Top of THE RECORDS

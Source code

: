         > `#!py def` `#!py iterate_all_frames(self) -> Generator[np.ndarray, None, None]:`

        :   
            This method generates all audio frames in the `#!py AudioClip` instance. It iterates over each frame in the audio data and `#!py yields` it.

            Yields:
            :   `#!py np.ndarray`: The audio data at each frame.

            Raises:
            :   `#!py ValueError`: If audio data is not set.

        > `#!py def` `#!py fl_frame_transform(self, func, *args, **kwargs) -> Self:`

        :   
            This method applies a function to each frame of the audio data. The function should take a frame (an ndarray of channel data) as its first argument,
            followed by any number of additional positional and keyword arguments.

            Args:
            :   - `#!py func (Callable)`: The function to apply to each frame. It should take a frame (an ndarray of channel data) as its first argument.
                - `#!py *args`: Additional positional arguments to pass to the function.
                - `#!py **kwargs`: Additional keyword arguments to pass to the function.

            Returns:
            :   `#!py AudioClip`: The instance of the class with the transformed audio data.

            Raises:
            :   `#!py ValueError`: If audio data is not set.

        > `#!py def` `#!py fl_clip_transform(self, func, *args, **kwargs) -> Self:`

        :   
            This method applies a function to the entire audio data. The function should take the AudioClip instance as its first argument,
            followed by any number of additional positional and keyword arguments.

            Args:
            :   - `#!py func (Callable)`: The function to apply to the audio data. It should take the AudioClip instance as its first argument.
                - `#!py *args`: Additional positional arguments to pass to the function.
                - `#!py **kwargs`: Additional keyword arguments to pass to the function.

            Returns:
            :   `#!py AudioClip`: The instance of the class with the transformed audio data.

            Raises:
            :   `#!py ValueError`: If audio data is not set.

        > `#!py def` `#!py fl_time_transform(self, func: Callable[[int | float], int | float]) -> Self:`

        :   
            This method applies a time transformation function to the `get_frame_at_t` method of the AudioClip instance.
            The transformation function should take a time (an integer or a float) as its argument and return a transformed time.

Bottom of THE RECORDS

TASK DETAILS>
The full set of records, transcribed exactly, is the answer.

WRITTEN RESPONSE>
Source code

:         > `#!py def` `#!py iterate_all_frames(self) -> Generator[np.ndarray, None, None]:`

        :   
            This method generates all audio frames in the `#!py AudioClip` instance. It iterates over each frame in the audio data and `#!py yields` it.

            Yields:
            :   `#!py np.ndarray`: The audio data at each frame.

            Raises:
            :   `#!py ValueError`: If audio data is not set.

        > `#!py def` `#!py fl_frame_transform(self, func, *args, **kwargs) -> Self:`

        :   
            This method applies a function to each frame of the audio data. The function should take a frame (an ndarray of channel data) as its first argument,
            followed by any number of additional positional and keyword arguments.

            Args:
            :   - `#!py func (Callable)`: The function to apply to each frame. It should take a frame (an ndarray of channel data) as its first argument.
                - `#!py *args`: Additional positional arguments to pass to the function.
                - `#!py **kwargs`: Additional keyword arguments to pass to the function.

            Returns:
            :   `#!py AudioClip`: The instance of the class with the transformed audio data.

            Raises:
            :   `#!py ValueError`: If audio data is not set.

        > `#!py def` `#!py fl_clip_transform(self, func, *args, **kwargs) -> Self:`

        :   
            This method applies a function to the entire audio data. The function should take the AudioClip instance as its first argument,
            followed by any number of additional positional and keyword arguments.

            Args:
            :   - `#!py func (Callable)`: The function to apply to the audio data. It should take the AudioClip instance as its first argument.
                - `#!py *args`: Additional positional arguments to pass to the function.
                - `#!py **kwargs`: Additional keyword arguments to pass to the function.

            Returns:
            :   `#!py AudioClip`: The instance of the class with the transformed audio data.

            Raises:
            :   `#!py ValueError`: If audio data is not set.

        > `#!py def` `#!py fl_time_transform(self, func: Callable[[int | float], int | float]) -> Self:`

        :   
            This method applies a time transformation function to the `get_frame_at_t` method of the AudioClip instance.
            The transformation function should take a time (an integer or a float) as its argument and return a transformed time.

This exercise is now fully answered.